According to data on Bloomberg.com last week, as jobs in the agricultural, fishery and forestry industries declined 0.7 percent, the number employed in the electricity, transportation, telecommunication and finance industries rose 5.7 percent; the health and welfare service sector added 113,000 jobs; and wholesalers and retailers added 109,000 jobs in November from a year ago. And government plans to create more jobs in the public sector to support the job market as the expected economic slowdown dampens hiring at private companies.

Even in Saudi Arabia, an absolute monarchy, there are lessons to be learned on job policy, points out investorsinsight.com. Foreign workers make up one-forth of the total working population -- a much lower percentage than in neighboring Kuwait, Qatar and the United Arab Emirates. But with an official jobless rate of 10.8%, and unofficial estimates that put unemployment as high as 25% even excluding women, the government realizes that this pattern is unsustainable. So the country has just introduced an ambitious new "Saudization" drive to replace expatriate workers with Saudi citizens, complete with punitive actions for companies that do not comply. At the same time, the Saudi Arabian General Investment Authority is spending $200 billion to create new economic opportunities, especially in less developed urban areas.

A very different effort that is creating jobs in Pakistan is the result of innovative efforts by my own company, Tetra Pak, to improve milk production in the country through Dairy Hubs, which are processing centers that apply a 'one herd' model to about 20 villages in close geographic proximity at a time. Each hub amalgamates about 800 to 1000 farmers, with up to 10,000 cows, into a single entity; collects milk daily; and pays the farmers in a timely manner, providing them with a reliable living wage. And in addition to the processing facility, we also provide the farmers with education and training on breeding and feeding, and supply vaccinations and feed for the cows.

In effect, Tetra Pak is teaming with local entrepreneurs to restructure an industry, and match workers with geographies and available jobs. As farmers earn consistent wages, they realize that they can raise their earnings by increasing their herds, which many do.
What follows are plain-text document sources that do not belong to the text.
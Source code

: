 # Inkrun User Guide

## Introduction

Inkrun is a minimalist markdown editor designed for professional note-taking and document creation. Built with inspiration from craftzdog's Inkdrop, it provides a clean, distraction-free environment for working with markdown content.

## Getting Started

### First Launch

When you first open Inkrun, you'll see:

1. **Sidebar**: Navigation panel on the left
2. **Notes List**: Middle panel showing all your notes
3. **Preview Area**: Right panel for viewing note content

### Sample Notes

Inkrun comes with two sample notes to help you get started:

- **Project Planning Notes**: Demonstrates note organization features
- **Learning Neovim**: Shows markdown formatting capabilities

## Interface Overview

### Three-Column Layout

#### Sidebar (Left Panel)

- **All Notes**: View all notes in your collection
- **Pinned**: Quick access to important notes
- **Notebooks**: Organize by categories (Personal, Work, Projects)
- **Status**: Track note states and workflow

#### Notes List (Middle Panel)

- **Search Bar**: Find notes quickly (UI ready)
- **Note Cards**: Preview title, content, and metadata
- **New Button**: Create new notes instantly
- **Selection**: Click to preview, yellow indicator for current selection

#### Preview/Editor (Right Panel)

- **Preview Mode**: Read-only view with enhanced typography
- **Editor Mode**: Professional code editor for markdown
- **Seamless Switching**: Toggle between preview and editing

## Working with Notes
So ultimately the process creates jobs and generates more tax revenue for the government.

Dairy hubs have been so successful since Tetra Pak started them in 2009 that we have expanded the program to Bangladesh, and are exploring how the concept can be introduced in Asia, Sub-Sahara Africa and Central and South America.
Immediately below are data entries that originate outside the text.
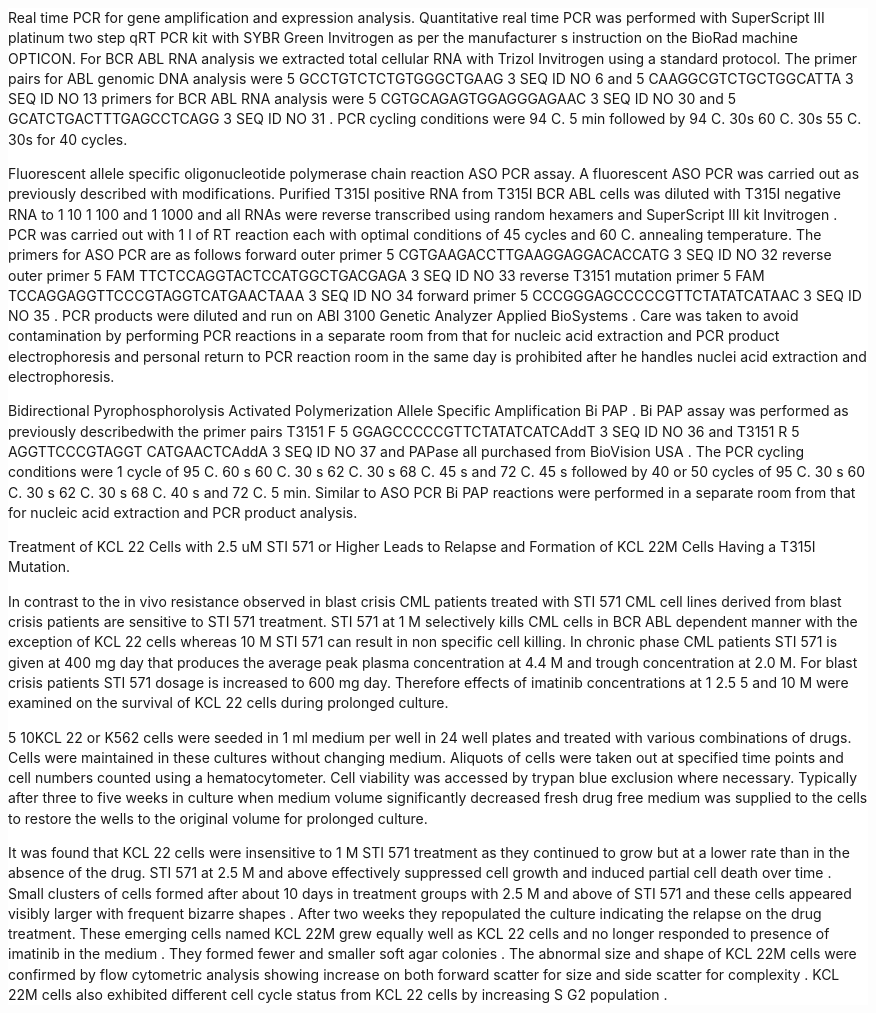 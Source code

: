 Real time PCR for gene amplification and expression analysis. Quantitative real time PCR was performed with SuperScript III platinum two step qRT PCR kit with SYBR Green Invitrogen as per the manufacturer s instruction on the BioRad machine OPTICON. For BCR ABL RNA analysis we extracted total cellular RNA with Trizol Invitrogen using a standard protocol. The primer pairs for ABL genomic DNA analysis were 5 GCCTGTCTCTGTGGGCTGAAG 3 SEQ ID NO 6 and 5 CAAGGCGTCTGCTGGCATTA 3 SEQ ID NO 13 primers for BCR ABL RNA analysis were 5 CGTGCAGAGTGGAGGGAGAAC 3 SEQ ID NO 30 and 5 GCATCTGACTTTGAGCCTCAGG 3 SEQ ID NO 31 . PCR cycling conditions were 94 C. 5 min followed by 94 C. 30s 60 C. 30s 55 C. 30s for 40 cycles.

Fluorescent allele specific oligonucleotide polymerase chain reaction ASO PCR assay. A fluorescent ASO PCR was carried out as previously described with modifications. Purified T315I positive RNA from T315I BCR ABL cells was diluted with T315I negative RNA to 1 10 1 100 and 1 1000 and all RNAs were reverse transcribed using random hexamers and SuperScript III kit Invitrogen . PCR was carried out with 1 l of RT reaction each with optimal conditions of 45 cycles and 60 C. annealing temperature. The primers for ASO PCR are as follows forward outer primer 5 CGTGAAGACCTTGAAGGAGGACACCATG 3 SEQ ID NO 32 reverse outer primer 5 FAM TTCTCCAGGTACTCCATGGCTGACGAGA 3 SEQ ID NO 33 reverse T3151 mutation primer 5 FAM TCCAGGAGGTTCCCGTAGGTCATGAACTAAA 3 SEQ ID NO 34 forward primer 5 CCCGGGAGCCCCCGTTCTATATCATAAC 3 SEQ ID NO 35 . PCR products were diluted and run on ABI 3100 Genetic Analyzer Applied BioSystems . Care was taken to avoid contamination by performing PCR reactions in a separate room from that for nucleic acid extraction and PCR product electrophoresis and personal return to PCR reaction room in the same day is prohibited after he handles nuclei acid extraction and electrophoresis.

Bidirectional Pyrophosphorolysis Activated Polymerization Allele Specific Amplification Bi PAP . Bi PAP assay was performed as previously describedwith the primer pairs T3151 F 5 GGAGCCCCCGTTCTATATCATCAddT 3 SEQ ID NO 36 and T3151 R 5 AGGTTCCCGTAGGT CATGAACTCAddA 3 SEQ ID NO 37 and PAPase all purchased from BioVision USA . The PCR cycling conditions were 1 cycle of 95 C. 60 s 60 C. 30 s 62 C. 30 s 68 C. 45 s and 72 C. 45 s followed by 40 or 50 cycles of 95 C. 30 s 60 C. 30 s 62 C. 30 s 68 C. 40 s and 72 C. 5 min. Similar to ASO PCR Bi PAP reactions were performed in a separate room from that for nucleic acid extraction and PCR product analysis.

Treatment of KCL 22 Cells with 2.5 uM STI 571 or Higher Leads to Relapse and Formation of KCL 22M Cells Having a T315I Mutation.

In contrast to the in vivo resistance observed in blast crisis CML patients treated with STI 571 CML cell lines derived from blast crisis patients are sensitive to STI 571 treatment. STI 571 at 1 M selectively kills CML cells in BCR ABL dependent manner with the exception of KCL 22 cells whereas 10 M STI 571 can result in non specific cell killing. In chronic phase CML patients STI 571 is given at 400 mg day that produces the average peak plasma concentration at 4.4 M and trough concentration at 2.0 M. For blast crisis patients STI 571 dosage is increased to 600 mg day. Therefore effects of imatinib concentrations at 1 2.5 5 and 10 M were examined on the survival of KCL 22 cells during prolonged culture.

5 10KCL 22 or K562 cells were seeded in 1 ml medium per well in 24 well plates and treated with various combinations of drugs. Cells were maintained in these cultures without changing medium. Aliquots of cells were taken out at specified time points and cell numbers counted using a hematocytometer. Cell viability was accessed by trypan blue exclusion where necessary. Typically after three to five weeks in culture when medium volume significantly decreased fresh drug free medium was supplied to the cells to restore the wells to the original volume for prolonged culture.

It was found that KCL 22 cells were insensitive to 1 M STI 571 treatment as they continued to grow but at a lower rate than in the absence of the drug. STI 571 at 2.5 M and above effectively suppressed cell growth and induced partial cell death over time . Small clusters of cells formed after about 10 days in treatment groups with 2.5 M and above of STI 571 and these cells appeared visibly larger with frequent bizarre shapes . After two weeks they repopulated the culture indicating the relapse on the drug treatment. These emerging cells named KCL 22M grew equally well as KCL 22 cells and no longer responded to presence of imatinib in the medium . They formed fewer and smaller soft agar colonies . The abnormal size and shape of KCL 22M cells were confirmed by flow cytometric analysis showing increase on both forward scatter for size and side scatter for complexity . KCL 22M cells also exhibited different cell cycle status from KCL 22 cells by increasing S G2 population .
So what can be done in here, where the U.S. Chamber of Commerce points out the need to create jobs for 25 million Americans who are facing unemployment -- as well as another 21 or so million future jobs the McKinsey Global Institute estimates the country will need by 2020? A six-point plan the Chamber developed this past fall detailed measures Congress and the administration can take right now to spur private sector growth.

The points are broad: expand trade and global commerce; produce more American energy; speed up infrastructure projects; welcome tourists and business visitors to the U.S.; speed up permits and provide regulatory certainty and relief; and pass tax incentives that create jobs while increasing revenues. Yet each one contains a number of salient measures that are doable right now. These measures focus on industries that can create real, long-term, economic expansion, which history teaches us leads to sustainable job creation.
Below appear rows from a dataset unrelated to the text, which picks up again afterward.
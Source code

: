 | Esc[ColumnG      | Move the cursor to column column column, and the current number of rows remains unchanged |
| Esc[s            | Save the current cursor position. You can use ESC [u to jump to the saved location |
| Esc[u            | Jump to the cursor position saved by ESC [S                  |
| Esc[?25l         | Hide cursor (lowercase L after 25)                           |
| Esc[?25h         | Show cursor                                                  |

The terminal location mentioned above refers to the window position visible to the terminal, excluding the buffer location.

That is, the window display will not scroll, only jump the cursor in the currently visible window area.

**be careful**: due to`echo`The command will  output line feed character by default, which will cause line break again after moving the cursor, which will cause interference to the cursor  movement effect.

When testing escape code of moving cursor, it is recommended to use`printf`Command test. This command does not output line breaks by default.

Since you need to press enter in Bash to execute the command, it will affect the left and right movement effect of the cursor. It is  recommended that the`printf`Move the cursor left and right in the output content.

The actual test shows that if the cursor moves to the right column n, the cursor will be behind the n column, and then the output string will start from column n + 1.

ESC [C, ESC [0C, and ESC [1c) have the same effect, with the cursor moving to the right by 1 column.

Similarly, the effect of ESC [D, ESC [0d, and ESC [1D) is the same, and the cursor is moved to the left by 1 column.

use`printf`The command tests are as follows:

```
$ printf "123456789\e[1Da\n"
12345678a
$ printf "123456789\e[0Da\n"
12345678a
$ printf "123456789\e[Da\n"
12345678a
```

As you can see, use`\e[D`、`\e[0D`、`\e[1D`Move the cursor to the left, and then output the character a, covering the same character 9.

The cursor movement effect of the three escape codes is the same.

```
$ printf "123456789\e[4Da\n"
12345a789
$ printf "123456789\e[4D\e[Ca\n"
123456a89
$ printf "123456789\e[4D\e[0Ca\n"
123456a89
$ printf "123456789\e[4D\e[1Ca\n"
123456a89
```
Congress and the administration keep saying that creating jobs is the nation's highest priority. It's a priority that will require the U.S. to reform education systems, health care, capital markets, legal structures and more. It's a huge and unending undertaking. But the American dream needs to be rekindled, and this can only be done through careful and intense partnerships with our business community. This is where the sustainable jobs are -- and most of these new jobs are coming, and will come, from both the genius of American entrepreneurs and intrapreneurs as they innovate for our future.

The best Christmas gift for many Americans is simply a job. But an even better one would be for America to get its act together and to reinvent the American Dream. I have great faith America can do this. Let's see how far we can get in a year.